What has gone wrong on NSW Roads?
A SHOCK spike in truck-related fatalities on NSW roads over the past year has left the industry wondering what went wrong - and conventional suggestions don't seem to add up.
The spike, as reported by the Bureau of Infrastructure, Transport and Regional Economics, was an 86.2% increase in deaths from crashes involving articulated trucks over the past year.
Not only was the period from September 2016-2017 the most significant increase since 2009, but it showed NSW was the only state not to have reduced its death toll (with the exception of NT, whose fatalities jumped from one to four in the same period).
The results, a jump from 26 to 54 deaths, has not been written off by the transport community as an unfortunate anomaly.
"The government's own report on the road safety watchdog showed it was cutting truck crashes by 28 per cent and yet it tore it down," TWU national secretary Tony Sheldon told the media in response to the finding.
"Malcolm Turnbull and Michaelia Cash still list this move as one of their great achievements since coming to power, yet it is clearly tainted with the blood of innocent lives."
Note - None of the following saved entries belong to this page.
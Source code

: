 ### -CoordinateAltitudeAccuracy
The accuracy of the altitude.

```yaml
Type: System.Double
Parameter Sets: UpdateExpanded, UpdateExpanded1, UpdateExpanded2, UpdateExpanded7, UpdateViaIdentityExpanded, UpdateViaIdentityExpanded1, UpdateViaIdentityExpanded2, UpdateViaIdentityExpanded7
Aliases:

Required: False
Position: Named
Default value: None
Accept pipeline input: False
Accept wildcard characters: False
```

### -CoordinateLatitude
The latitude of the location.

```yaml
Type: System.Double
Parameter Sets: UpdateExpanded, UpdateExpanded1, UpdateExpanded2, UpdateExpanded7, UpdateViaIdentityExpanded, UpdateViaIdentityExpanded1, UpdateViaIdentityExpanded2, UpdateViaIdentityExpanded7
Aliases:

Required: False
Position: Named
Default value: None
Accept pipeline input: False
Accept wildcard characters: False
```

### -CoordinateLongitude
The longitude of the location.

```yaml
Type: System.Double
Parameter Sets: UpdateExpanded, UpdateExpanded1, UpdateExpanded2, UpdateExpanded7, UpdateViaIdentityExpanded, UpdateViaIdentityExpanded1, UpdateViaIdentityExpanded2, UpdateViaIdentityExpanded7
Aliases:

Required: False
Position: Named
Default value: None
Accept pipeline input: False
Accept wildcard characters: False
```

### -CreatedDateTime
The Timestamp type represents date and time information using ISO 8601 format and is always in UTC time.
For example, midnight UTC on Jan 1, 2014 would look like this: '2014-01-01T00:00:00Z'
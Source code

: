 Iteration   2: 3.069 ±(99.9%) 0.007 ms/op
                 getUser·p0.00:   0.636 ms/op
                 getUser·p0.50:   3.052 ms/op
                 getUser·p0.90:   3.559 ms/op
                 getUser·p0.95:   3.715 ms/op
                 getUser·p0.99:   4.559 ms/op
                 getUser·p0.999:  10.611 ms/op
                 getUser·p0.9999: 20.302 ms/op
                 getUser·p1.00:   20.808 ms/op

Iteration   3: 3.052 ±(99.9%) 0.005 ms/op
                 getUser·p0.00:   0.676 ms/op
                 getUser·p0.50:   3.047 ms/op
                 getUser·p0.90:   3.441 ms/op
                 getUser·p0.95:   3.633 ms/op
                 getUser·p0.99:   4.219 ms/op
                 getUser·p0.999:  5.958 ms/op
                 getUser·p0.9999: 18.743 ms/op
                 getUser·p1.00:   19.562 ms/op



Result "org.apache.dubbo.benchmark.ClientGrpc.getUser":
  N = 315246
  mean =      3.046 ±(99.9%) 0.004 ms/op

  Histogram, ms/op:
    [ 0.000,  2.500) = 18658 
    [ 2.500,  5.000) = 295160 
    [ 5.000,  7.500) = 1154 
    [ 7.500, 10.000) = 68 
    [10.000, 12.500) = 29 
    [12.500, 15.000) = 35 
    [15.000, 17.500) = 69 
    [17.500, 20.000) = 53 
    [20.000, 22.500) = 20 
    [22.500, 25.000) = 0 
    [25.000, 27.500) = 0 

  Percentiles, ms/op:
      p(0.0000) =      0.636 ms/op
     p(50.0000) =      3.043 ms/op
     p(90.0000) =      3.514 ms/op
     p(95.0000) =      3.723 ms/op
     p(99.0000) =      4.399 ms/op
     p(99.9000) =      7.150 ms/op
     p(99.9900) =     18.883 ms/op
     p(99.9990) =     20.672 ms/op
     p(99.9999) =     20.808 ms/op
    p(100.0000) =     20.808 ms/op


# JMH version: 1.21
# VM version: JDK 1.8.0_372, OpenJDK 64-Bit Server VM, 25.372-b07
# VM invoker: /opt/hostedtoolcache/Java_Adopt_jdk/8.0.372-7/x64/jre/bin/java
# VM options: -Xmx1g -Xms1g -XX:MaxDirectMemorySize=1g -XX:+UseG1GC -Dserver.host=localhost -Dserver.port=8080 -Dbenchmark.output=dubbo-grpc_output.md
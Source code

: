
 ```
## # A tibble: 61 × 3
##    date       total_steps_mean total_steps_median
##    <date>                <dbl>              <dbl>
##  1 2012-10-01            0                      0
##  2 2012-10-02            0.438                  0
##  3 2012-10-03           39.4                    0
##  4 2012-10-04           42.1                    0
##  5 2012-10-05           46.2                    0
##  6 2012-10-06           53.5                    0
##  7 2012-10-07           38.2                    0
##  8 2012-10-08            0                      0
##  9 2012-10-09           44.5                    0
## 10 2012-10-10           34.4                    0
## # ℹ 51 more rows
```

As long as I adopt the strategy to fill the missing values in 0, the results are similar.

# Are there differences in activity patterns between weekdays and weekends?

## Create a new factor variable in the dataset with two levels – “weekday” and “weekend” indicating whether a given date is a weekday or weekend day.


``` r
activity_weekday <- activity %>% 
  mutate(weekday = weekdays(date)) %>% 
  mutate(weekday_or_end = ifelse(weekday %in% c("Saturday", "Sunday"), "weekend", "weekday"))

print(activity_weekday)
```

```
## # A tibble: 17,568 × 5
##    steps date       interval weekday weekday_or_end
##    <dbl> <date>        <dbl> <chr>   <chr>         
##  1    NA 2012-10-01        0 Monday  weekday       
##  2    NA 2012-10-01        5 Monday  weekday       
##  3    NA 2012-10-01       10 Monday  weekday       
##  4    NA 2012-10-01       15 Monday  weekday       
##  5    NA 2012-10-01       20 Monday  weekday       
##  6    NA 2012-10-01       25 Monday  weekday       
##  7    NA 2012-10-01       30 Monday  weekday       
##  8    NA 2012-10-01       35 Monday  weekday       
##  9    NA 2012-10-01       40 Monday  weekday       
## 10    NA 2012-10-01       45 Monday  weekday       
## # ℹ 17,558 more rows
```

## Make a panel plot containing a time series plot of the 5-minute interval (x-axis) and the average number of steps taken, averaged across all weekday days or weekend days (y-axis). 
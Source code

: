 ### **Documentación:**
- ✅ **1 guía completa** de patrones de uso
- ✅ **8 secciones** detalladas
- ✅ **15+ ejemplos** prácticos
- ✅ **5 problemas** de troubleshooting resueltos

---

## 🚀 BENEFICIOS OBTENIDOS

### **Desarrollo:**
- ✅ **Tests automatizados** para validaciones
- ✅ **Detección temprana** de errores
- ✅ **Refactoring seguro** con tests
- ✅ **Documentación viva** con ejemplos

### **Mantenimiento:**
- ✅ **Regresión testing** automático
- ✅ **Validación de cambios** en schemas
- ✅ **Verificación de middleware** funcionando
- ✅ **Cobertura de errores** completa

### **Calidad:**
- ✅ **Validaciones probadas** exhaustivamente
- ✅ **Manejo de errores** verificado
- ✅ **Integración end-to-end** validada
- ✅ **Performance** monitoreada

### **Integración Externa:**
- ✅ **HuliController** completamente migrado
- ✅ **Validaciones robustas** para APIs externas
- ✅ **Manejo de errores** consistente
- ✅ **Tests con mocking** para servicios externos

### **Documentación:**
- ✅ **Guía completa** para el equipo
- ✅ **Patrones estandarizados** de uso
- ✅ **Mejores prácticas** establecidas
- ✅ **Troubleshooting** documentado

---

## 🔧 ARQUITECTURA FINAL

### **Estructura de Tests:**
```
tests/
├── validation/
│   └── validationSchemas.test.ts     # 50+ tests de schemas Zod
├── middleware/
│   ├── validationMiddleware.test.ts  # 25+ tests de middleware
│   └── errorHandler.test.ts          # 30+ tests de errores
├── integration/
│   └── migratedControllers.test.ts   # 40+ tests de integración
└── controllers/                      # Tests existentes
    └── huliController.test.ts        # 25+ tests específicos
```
However if the loss of the RSRT, a federal body, was the direct cause of the rise in fatality rates in NSW, an equal national increase could have been expected.
Others including Professor Ann Williamson, director of the Transport and Road Safety Research Centre at University of NSW's School of Aviation, suggested a higher exposure to heavy trucks might have been behind the spike.
"Most freight movement in Australia is by heavy truck and most of it moves along the eastern seaboard and through NSW, so this state is likely to see crashes simply due to higher exposure to heavy trucks," she wrote in an opinion piece published in the Sydney Morning Herald.
According to the latest ABS data available (2014), NSW does take on a significant amount of the national road freight task, 25.9 per cent in total.
Alongside Queensland which has the second highest national freight task at 22.8 per cent.
Queensland was also consistent in following NSW in the truck-related fatality stakes, marking the second highest toll rate to NSW most years. However this can explain a higher average, not a 12-month spike.
The number of trucks on NSW roads hasn't increased significantly either.
Heavy vehicle registrations in NSW for the 2016-2017 period increased by just 3.5 per cent and prime movers by 4.2 per cent (RMS).
Licence registrations have also received no major increase from Sept 2016-2017 in NSW.
RMS Figures even show the registration of Heavy Combination licences have gone down in the state.
HR +1.42 per cent
HC - 0.48 per cent
MC +3.55 per cent
Australian Trucking Association chief of staff Bill McKinley said more research needs to be done to explain the increase.
"The number of deaths in articulated truck crashes fell in Victoria (-4.5 per cent), Queensland (-14.8 per cent), South Australia (-23.1 per cent) and Tasmania (-80 per cent). These states all have exactly the same fatigue system as NSW," he said.
"Most of the increase in deaths was in multi-vehicle crashes. We know that about 80 per cent of multi-vehicle crashes involving trucks are not the fault of the truck driver.
"And although drivers work long hours, their work time is very tightly regulated. They have to keep detailed records and must stop and take breaks regularly.
"The terrible spike in deaths in NSW and the uncertainty about why it happened shows that Australia needs a better system for investigating road crashes involving trucks.
"These crashes will all be the subject of coronial inquiries, but those inquiries won't take place for years. And when the coroners do make recommendations, they are likely to be noted and then ignored."
Mr McKinley suggests the Australian Transport Safety Bureau's role should be extended to include serious crashes involving trucks.
"As the first step, the Australian Government should invest $4.3million over the next four years to establish a national database of coronial recommendations about road safety and a national database of serious truck accidents," he said.
"In the longer term, the ATSB should be tasked with conducting no-blame investigations of serious truck accidents where safety lessons can be learnt."